Dominion Energy-NextEra Combine To Become World's Largest Electric Utility Business

Dominion Energy Inc
NextEra Energy, Inc.

Dominion Energy Inc

D

0.00

NextEra Energy, Inc.

NEE

0.00

Dominion Energy, Inc. (NYSE:D) shares are rocketing on Monday's premarket session as traders react to an all-stock transaction that would combine Dominion with NextEra Energy, Inc. (NYSE:NEE)

Merger Details

As per the terms, Dominion shareholders will receive 0.8138 NextEra shares per Dominion share.
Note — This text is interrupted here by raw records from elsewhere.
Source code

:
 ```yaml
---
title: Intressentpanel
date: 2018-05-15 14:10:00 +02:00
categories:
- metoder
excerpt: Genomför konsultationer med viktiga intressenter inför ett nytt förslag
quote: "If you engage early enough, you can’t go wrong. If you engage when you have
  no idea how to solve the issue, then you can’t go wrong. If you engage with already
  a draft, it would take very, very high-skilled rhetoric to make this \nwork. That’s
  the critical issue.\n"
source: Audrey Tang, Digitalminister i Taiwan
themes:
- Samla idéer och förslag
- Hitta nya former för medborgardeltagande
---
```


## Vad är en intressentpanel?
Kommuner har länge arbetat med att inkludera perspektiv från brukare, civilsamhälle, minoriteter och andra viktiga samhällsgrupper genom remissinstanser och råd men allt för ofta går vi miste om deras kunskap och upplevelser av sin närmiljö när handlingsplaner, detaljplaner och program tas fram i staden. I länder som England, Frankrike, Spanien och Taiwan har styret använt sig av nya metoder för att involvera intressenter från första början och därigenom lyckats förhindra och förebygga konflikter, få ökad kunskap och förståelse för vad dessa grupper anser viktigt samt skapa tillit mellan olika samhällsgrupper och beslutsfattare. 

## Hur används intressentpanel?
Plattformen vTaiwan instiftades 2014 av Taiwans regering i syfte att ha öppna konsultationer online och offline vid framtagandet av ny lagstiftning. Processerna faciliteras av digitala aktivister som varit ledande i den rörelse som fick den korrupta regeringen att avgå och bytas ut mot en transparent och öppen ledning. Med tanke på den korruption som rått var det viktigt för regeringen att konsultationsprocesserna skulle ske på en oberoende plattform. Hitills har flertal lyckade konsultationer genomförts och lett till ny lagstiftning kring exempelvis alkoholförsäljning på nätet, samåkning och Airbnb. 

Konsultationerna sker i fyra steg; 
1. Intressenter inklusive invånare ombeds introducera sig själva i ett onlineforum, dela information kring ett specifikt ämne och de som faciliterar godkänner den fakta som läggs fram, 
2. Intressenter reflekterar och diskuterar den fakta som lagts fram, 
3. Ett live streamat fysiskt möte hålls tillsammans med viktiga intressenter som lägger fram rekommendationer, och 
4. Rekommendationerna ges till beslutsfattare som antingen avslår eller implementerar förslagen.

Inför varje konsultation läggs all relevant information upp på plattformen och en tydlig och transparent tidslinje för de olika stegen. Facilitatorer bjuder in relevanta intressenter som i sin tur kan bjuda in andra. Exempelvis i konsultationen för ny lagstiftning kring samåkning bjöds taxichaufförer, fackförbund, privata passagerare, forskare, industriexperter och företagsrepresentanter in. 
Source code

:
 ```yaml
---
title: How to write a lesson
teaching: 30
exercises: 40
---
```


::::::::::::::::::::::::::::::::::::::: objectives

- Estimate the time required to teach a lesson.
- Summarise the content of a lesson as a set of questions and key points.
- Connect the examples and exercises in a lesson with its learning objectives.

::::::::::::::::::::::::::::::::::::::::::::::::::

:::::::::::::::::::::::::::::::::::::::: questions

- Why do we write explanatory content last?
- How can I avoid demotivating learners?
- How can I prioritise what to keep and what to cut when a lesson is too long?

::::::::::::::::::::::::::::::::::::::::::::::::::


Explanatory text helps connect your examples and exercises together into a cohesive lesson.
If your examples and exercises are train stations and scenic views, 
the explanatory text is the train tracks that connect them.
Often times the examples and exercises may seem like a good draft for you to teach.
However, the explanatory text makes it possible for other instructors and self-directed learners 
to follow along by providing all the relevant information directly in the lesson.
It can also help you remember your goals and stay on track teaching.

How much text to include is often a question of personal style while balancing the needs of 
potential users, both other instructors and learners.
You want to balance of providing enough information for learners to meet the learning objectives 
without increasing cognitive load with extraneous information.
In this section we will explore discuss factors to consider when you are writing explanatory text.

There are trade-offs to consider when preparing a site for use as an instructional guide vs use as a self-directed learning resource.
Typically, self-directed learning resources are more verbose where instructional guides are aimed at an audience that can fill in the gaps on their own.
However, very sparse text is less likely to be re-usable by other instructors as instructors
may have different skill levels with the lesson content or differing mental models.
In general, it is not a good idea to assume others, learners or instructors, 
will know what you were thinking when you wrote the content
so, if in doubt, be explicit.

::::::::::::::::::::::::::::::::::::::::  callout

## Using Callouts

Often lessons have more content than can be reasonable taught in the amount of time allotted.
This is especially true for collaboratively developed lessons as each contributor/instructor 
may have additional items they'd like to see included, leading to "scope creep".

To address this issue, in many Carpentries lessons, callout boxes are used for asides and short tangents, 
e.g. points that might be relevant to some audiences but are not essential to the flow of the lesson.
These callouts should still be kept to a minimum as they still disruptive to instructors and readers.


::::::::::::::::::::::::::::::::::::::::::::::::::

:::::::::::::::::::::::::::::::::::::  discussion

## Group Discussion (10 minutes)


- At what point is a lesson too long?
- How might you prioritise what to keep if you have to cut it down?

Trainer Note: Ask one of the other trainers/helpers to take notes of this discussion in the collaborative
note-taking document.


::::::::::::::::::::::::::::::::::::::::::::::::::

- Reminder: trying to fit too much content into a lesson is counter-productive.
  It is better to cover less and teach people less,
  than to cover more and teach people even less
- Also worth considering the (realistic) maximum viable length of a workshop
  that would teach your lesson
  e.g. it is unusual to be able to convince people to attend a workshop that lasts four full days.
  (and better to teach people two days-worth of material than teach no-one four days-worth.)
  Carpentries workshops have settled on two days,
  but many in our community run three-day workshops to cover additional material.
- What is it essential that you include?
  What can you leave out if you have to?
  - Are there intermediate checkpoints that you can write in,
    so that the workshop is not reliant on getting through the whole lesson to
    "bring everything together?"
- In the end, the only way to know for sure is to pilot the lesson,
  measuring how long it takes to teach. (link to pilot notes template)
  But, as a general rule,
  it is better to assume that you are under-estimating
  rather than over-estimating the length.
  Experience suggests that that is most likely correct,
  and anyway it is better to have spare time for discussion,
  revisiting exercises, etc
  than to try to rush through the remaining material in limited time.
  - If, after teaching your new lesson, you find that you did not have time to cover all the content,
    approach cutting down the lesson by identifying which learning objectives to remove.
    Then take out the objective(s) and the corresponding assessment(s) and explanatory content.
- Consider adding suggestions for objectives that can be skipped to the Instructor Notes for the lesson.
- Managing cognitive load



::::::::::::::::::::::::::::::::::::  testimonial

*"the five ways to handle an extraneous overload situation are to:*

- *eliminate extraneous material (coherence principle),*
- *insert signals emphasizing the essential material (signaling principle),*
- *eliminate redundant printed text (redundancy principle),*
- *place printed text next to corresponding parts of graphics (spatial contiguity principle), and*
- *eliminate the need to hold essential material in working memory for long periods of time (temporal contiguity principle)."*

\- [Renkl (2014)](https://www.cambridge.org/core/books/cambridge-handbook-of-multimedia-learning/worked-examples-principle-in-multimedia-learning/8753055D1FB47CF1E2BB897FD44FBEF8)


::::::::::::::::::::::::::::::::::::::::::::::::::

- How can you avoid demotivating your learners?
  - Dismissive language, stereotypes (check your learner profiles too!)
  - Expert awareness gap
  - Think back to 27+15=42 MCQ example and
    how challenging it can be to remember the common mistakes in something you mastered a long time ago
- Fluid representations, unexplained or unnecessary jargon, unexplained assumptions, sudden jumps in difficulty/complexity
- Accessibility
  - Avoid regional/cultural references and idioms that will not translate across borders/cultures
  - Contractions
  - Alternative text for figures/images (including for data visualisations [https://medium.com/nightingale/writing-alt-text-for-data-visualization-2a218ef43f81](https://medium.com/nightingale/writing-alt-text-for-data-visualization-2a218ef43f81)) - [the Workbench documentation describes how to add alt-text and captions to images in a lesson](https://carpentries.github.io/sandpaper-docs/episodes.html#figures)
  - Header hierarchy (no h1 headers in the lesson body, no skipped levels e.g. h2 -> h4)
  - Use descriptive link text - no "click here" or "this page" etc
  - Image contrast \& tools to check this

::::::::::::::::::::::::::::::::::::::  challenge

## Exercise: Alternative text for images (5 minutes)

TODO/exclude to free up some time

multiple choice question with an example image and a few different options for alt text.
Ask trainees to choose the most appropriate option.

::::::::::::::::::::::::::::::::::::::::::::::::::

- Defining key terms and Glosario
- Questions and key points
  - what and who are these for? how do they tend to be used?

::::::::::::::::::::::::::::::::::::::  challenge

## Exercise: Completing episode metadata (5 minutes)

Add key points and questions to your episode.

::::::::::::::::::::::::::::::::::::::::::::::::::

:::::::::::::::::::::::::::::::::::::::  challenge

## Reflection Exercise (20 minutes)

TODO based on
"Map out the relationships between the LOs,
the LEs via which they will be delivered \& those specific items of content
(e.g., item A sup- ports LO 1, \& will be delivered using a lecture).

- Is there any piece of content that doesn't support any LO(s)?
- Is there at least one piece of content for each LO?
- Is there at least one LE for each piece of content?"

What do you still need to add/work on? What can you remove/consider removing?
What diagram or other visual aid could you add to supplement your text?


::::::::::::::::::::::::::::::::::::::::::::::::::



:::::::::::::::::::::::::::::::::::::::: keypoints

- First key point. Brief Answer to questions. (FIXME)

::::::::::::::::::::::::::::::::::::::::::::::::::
This implies an ownership split of approximately 74.5% for NextEra and 25.5% for Dominion shareholders in the combined entity.

The deal has been unanimously approved by both boards and is expected to close in 12–18 months, subject to regulatory approvals.

Leadership will include John Ketchum as Chairman and CEO and Robert Blue as President and CEO of regulated utilities, also joining the board.

The structure is a tax-free stock-for-stock transaction. The merged company will operate under the NextEra Energy name and continue to trade on the NYSE under NEE.

As per the Financial Times, the blockbuster deal will create a roughly $400 billion utility powerhouse.

As of March 31, NEE cash and cash equivalents stood at around $2.47 billion.

Synergies & Benefits

The deal positions the merged company as the world's largest regulated electric utility business and a major North American energy infrastructure platform.

The combined portfolio will include roughly 110 GW of generation capacity across multiple energy sources.

As part of the deal, the combined company plans to provide $2.25 billion in customer bill credits across Virginia, North Carolina, and South Carolina over two years after closing.

With a mix of regulated and contracted growth assets and a pipeline of more than 130 GW of large-load opportunities, the combined platform is positioned to benefit from growing electricity demand while maintaining affordability through infrastructure investment and operational efficiency.

Post-merger, over 80% of earnings will come from regulated operations, concentrated in high-growth U.S. states, supporting ~11% annual growth in regulated capital employed and 9%+ EPS growth through 2032.

The transaction is expected to be immediately accretive to adjusted EPS, with long-term growth of 9%+ through 2032 and ~9%+ through 2035 versus NextEra's 2025 base.

The company targets 6% annual dividend growth through 2028, with payout ratios expected below 55% by 2030.

Dominion shareholders will also receive a $360 million one-time cash payment at closing, in addition to ongoing dividends until deal completion.

D Price Action: Dominion Energy shares were up 14.81% at $70.87 during premarket trading on Monday. The stock is trading at a new 52-week high, according to Benzinga Pro data.